Metamath Proof Explorer


Theorem ssficl

Description: The class of all subsets of a class has the finite intersection property. (Contributed by RP, 1-Jan-2020) (Proof shortened by RP, 3-Jan-2020)

Ref Expression
Hypothesis ssficl.a
|- A = { z | z C_ B }
Assertion ssficl
|- A. x e. A A. y e. A ( x i^i y ) e.

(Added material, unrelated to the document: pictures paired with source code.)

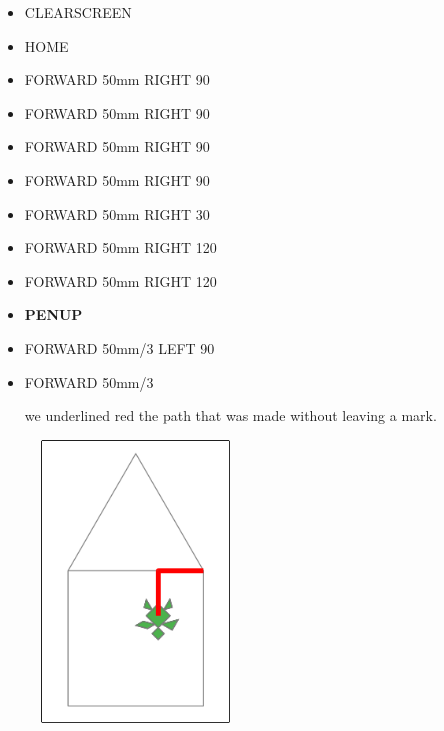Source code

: \begin{scriptsize}
\begin{minipage}{0.40\textwidth}
\begin{itemize}[itemsep=-3pt,parsep=2pt]
\item[] CLEARSCREEN             
\item[] HOME
\item[] FORWARD 50mm RIGHT 90
\item[] FORWARD 50mm RIGHT 90
\item[] FORWARD 50mm RIGHT 90
\item[] FORWARD 50mm RIGHT 90
\item[] FORWARD 50mm RIGHT 30
\item[] FORWARD 50mm RIGHT 120
\item[] FORWARD 50mm RIGHT 120
\item[] \textbf{PENUP}
\item[] FORWARD 50mm/3 LEFT 90
\item[] FORWARD 50mm/3

we underlined red the path that was made without leaving a mark. 

\end{itemize}
\end{minipage}
\end{scriptsize}
\begin{minipage}{0.4\textwidth}
\begin{figure}[H]
   \includegraphics[width=5.0cm,trim=4 4 8 4,clip]{./images/disegnare/disegnare-8.png}
   \label{dis-8}
\end{figure}
\end{minipage} \hfill

\vskip 1cm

A

Proof

Step Hyp Ref Expression
1 ssficl.a
 |-  A = { z | z C_ B }
2 vex
 |-  x e. _V
3 2 inex1
 |-  ( x i^i y ) e. _V
4 sseq1
 |-  ( z = ( x i^i y ) -> ( z C_ B <-> ( x i^i y ) C_ B ) )
5 sseq1
 |-  ( z = x -> ( z C_ B <-> x C_ B ) )
6 sseq1
 |-  ( z = y -> ( z C_ B <-> y C_ B ) )
7 ssinss1
 |-  ( x C_ B -> ( x i^i y ) C_ B )
8 7 adantr
 |-  ( ( x C_ B /\ y C_ B ) -> ( x i^i y ) C_ B )
9 1 3 4 5 6 8 cllem0
 |-  A. x e. A A. y e. A ( x i^i y ) e. A